*** Opening GIVEN DATA ***

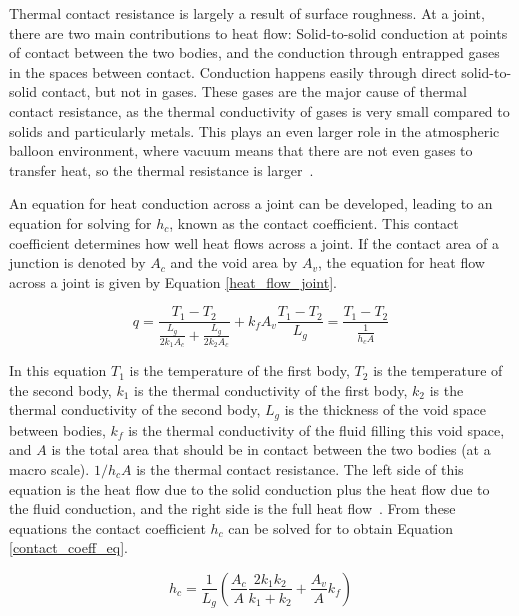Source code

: Thermal contact resistance is largely a result of surface roughness. At a joint, there are two main contributions to heat flow: Solid-to-solid conduction at points of contact between the two bodies, and the conduction through entrapped gases in the spaces between contact. Conduction happens easily through direct solid-to-solid contact, but not in gases. These gases are the major cause of thermal contact resistance, as the thermal conductivity of gases is very small compared to solids and particularly metals. This plays an even larger role in the atmospheric balloon environment, where vacuum means that there are not even gases to transfer heat, so the thermal resistance is larger~\citep{Heat_Transfer_Resistance}. 

An equation for heat conduction across a joint can be developed, leading to an equation for solving for $h_c$, known as the contact coefficient. This contact coefficient determines how well heat flows across a joint. If the contact area of a junction is denoted by $A_c$ and the void area by $A_v$, the equation for heat flow across a joint is given by Equation \ref{heat_flow_joint}. %

\begin{equation}\label{heat_flow_joint}
    q = \frac{T_1 - T_2}{\frac{L_g}{2k_1A_c}+\frac{L_g}{2k_2A_c}}+k_fA_v\frac{T_1-T_2}{L_g} = \frac{T_1-T_2}{\frac{1}{h_cA}}
\end{equation}

In this equation $T_1$ is the temperature of the first body, $T_2$ is the temperature of the second body, $k_1$ is the thermal conductivity of the first body, $k_2$ is the thermal conductivity of the second body, $L_g$ is the thickness of the void space between bodies, $k_f$ is the thermal conductivity of the fluid filling this void space, and $A$ is the total area that should be in contact between the two bodies (at a macro scale). $1/h_cA$ is the thermal contact resistance. The left side of this equation is the heat flow due to the solid conduction plus the heat flow due to the fluid conduction, and the right side is the full heat flow~\citep{Heat_Transfer_Resistance}. From these equations the contact coefficient $h_c$ can be solved for to obtain Equation \ref{contact_coeff_eq}.

\begin{equation}\label{contact_coeff_eq}
    h_c = \frac{1}{L_g}\left( \frac{A_c}{A}\frac{2k_1k_2}{k_1+k_2}+\frac{A_v}{A}k_f \right)
\end{equation}


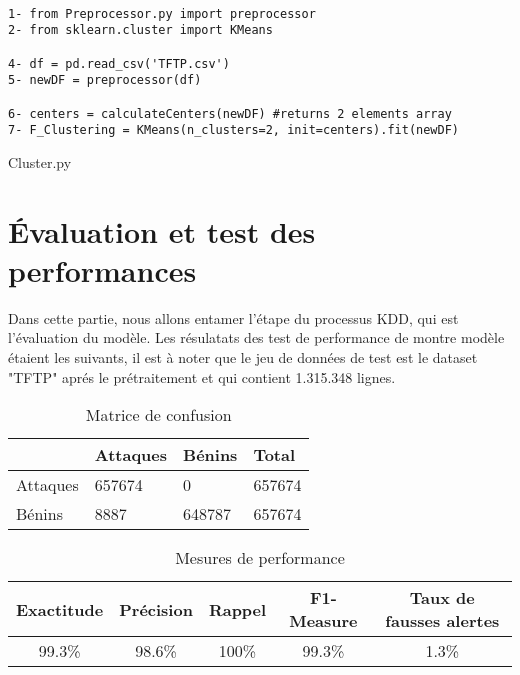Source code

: \begin{algorithm}[H]
\begin{verbatim}

1- from Preprocessor.py import preprocessor 
2- from sklearn.cluster import KMeans

4- df = pd.read_csv('TFTP.csv')
5- newDF = preprocessor(df)

6- centers = calculateCenters(newDF) #returns 2 elements array
7- F_Clustering = KMeans(n_clusters=2, init=centers).fit(newDF) 

\end{verbatim}
\caption{Cluster.py}
\end{algorithm}

\section{Évaluation et test des performances}
Dans cette partie, nous allons entamer l'étape du processus KDD, qui est l'évaluation du modèle. Les résulatats des test de performance de montre modèle étaient les suivants, il est à noter que le jeu de données de test est le dataset "TFTP" aprés le prétraitement et qui contient 1.315.348 lignes.

\begin{table}[h]
	\begin{center}
		\begin{tabular}{  | m{2.5cm} | m{2.5cm} | m{2.5cm} || m{2cm} | }
			\hline
			  & Attaques & Bénins & Total\\
			\hline
			Attaques & 657674 & 0 & 657674\\
			\hline
			Bénins & 8887 & 648787 & 657674\\
			\hline
		\end{tabular}
		\caption{Matrice de confusion}
	\end{center}
	\label{table:NIDS_Evaluation}
\end{table}

\begin{table}[h]
	\begin{center}
		\begin{tabular}{  | c | c | c | c | c | }
			\hline
			\rowcolor[rgb]{0.85,0.85,0.85}
			 Exactitude & Précision & Rappel & F1-Measure & Taux de fausses alertes\\
			\hline
			99.3\% & 98.6\% & 100\% & 99.3\% & 1.3\%\\
			\hline
		\end{tabular}
		\caption{Mesures de performance }
	\end{center}
	\label{table:F_Clustering_Evaluation}
\end{table}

*** Closing GIVEN DATA ***

| ASSIGNMENT |
Go through the listing above and report how many of its lines contain the word "import", with only the number as output.

| YOUR SOLUTION |
2